Dataset excerpts:
-- -- --

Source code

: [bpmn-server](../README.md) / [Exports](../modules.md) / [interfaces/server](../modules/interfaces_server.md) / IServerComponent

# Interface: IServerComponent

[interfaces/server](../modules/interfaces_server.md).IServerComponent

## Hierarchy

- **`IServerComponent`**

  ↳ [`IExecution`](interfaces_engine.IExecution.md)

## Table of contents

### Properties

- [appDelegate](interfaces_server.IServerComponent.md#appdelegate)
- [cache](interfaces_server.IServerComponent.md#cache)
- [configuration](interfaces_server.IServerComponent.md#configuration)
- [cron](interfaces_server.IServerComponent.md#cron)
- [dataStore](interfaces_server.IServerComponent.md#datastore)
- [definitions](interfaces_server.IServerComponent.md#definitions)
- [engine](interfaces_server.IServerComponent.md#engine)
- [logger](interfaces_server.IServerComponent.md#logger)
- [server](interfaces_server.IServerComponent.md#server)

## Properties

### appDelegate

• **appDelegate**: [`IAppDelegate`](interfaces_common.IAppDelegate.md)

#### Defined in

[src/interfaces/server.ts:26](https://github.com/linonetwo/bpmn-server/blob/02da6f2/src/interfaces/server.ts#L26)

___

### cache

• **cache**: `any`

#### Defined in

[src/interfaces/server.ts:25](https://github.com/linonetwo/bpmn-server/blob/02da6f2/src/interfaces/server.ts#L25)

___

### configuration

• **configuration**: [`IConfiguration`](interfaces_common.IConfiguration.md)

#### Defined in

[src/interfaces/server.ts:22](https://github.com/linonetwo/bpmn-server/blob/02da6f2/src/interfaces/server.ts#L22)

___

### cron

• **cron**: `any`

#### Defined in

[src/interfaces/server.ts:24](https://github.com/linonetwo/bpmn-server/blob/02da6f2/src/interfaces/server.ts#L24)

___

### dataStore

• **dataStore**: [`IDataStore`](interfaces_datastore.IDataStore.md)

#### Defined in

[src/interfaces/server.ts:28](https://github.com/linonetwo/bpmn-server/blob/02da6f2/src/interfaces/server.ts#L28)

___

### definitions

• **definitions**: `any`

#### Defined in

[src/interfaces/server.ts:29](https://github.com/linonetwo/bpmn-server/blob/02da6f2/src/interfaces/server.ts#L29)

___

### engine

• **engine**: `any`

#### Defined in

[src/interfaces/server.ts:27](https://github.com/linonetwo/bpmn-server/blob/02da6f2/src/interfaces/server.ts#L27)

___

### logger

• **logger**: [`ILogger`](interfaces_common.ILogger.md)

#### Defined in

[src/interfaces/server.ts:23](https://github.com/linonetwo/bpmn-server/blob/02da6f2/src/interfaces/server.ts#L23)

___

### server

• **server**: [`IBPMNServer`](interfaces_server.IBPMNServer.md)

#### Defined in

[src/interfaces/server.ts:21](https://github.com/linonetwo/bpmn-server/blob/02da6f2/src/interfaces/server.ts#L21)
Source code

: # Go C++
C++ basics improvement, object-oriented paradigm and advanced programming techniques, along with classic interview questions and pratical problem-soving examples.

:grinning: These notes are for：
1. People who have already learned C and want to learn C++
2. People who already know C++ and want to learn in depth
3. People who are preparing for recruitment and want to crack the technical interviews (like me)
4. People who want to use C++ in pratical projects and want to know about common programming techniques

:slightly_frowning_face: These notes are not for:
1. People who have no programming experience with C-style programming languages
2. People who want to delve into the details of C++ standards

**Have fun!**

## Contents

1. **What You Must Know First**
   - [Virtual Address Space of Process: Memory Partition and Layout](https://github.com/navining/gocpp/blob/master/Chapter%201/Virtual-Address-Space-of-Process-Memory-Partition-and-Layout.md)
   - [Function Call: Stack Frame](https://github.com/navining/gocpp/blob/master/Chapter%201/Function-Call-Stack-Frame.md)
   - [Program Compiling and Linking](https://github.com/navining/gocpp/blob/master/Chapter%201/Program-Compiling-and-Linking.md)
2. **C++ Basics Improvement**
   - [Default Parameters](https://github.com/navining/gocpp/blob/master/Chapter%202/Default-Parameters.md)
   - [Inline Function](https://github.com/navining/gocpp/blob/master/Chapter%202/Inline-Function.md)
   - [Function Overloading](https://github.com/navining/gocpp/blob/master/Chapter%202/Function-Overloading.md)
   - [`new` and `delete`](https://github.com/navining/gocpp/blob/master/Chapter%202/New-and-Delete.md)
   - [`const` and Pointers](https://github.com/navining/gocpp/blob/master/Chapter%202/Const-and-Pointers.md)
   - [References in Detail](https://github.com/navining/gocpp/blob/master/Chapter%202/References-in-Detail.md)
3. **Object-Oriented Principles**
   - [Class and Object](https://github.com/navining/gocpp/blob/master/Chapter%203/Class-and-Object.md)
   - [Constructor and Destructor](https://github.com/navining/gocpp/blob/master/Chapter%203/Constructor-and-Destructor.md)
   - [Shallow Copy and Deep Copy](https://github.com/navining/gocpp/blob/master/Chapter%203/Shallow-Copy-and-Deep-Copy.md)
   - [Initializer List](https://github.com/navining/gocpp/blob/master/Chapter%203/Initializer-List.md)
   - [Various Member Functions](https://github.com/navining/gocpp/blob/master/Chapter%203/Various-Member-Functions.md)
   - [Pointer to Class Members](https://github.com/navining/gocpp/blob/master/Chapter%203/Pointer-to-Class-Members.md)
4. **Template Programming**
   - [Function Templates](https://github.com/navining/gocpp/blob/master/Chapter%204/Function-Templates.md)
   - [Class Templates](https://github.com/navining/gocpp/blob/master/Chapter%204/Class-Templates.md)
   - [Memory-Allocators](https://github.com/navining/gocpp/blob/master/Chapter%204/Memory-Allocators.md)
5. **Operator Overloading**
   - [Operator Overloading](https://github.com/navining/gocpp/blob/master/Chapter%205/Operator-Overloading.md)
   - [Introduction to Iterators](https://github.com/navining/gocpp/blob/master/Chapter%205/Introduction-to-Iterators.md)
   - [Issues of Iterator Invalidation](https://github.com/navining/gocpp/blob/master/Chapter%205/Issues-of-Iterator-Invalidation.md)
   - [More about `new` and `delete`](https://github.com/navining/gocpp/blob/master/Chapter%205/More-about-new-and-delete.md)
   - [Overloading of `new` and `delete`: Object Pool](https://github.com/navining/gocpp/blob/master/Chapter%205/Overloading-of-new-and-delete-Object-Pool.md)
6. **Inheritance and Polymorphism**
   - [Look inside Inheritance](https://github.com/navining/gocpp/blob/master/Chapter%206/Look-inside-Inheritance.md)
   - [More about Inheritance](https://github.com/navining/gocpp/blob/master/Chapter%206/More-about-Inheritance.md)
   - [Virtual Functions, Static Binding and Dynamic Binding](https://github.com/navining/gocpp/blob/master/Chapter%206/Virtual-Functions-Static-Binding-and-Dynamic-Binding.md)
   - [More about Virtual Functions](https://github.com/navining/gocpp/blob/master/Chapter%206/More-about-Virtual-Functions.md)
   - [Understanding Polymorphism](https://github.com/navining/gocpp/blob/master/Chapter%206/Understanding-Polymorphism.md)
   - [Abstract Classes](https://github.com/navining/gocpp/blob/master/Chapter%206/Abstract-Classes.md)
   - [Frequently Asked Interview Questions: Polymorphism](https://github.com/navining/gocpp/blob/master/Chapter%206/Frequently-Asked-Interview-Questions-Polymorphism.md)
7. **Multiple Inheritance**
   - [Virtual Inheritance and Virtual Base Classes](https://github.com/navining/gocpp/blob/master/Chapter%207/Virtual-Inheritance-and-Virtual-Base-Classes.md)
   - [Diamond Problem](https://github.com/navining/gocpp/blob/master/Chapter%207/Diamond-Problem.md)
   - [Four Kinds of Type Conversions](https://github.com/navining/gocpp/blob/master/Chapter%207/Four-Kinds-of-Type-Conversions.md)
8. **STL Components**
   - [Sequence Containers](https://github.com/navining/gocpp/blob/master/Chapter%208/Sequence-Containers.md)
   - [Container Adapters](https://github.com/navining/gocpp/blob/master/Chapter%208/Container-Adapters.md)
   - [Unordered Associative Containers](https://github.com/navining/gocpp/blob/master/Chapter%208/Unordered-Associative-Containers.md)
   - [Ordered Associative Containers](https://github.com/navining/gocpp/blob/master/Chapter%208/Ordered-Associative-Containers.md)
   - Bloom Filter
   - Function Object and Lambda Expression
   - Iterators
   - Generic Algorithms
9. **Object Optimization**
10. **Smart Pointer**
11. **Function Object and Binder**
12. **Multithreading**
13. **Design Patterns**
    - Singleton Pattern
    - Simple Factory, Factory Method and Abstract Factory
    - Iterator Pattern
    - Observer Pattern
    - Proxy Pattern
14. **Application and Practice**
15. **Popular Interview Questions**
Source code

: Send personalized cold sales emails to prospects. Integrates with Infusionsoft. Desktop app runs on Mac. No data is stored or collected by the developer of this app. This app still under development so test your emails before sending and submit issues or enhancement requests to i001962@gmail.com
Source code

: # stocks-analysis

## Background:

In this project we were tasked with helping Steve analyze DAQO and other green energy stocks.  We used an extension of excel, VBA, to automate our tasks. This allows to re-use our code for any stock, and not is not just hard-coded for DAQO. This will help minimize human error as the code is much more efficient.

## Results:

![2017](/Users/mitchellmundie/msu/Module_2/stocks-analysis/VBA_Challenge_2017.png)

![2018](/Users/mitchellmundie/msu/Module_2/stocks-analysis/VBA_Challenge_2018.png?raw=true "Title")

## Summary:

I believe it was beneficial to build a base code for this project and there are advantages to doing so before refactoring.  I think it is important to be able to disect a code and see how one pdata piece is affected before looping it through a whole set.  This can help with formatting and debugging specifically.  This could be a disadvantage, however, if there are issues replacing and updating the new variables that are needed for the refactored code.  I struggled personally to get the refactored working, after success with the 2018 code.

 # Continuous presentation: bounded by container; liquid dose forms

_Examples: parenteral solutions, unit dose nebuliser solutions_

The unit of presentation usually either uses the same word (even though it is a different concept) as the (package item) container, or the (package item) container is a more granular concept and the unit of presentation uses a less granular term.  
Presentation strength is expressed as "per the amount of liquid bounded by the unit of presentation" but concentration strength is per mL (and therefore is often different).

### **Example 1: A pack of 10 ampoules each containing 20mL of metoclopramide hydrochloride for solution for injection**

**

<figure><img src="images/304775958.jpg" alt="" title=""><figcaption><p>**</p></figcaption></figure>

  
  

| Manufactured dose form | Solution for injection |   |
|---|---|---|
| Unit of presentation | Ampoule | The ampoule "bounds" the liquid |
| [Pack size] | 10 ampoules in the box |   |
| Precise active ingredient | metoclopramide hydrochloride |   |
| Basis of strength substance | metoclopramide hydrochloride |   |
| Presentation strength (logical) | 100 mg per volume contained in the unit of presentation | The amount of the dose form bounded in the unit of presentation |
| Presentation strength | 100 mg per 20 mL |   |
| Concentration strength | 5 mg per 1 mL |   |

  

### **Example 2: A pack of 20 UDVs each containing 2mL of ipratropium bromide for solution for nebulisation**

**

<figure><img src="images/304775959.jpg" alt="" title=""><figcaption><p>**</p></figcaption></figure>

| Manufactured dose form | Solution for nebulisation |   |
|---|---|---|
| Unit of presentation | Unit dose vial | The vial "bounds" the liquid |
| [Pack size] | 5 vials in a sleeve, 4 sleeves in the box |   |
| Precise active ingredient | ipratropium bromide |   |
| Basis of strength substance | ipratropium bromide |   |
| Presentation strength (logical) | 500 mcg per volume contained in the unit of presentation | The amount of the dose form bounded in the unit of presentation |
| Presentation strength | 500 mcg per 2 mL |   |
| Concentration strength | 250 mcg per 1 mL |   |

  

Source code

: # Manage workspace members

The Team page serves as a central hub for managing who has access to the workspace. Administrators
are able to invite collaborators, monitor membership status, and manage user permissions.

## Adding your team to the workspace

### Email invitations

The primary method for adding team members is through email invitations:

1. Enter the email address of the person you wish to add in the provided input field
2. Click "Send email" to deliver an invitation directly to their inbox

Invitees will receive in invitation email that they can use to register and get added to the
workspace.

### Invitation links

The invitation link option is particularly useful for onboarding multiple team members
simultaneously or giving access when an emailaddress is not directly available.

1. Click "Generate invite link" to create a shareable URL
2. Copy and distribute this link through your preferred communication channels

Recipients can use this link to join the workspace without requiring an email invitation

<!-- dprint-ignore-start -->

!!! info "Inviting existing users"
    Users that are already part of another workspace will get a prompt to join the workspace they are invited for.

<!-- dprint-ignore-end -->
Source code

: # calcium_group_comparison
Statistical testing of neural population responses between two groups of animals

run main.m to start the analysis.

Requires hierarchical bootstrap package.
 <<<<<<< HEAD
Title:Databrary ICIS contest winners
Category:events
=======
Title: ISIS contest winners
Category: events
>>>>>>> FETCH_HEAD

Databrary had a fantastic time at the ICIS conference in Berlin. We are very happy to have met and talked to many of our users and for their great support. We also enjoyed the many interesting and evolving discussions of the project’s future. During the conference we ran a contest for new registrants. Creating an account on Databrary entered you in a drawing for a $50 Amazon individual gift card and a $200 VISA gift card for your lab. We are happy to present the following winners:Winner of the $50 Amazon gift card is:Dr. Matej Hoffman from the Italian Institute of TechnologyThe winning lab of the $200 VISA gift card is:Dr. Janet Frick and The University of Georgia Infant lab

-- -- --

ASSIGNMENT:
Scan the entries above and return each line that holds "learn".

ANSWER SPACE:
1. People who have already learned C and want to learn C++
2. People who already know C++ and want to learn in depth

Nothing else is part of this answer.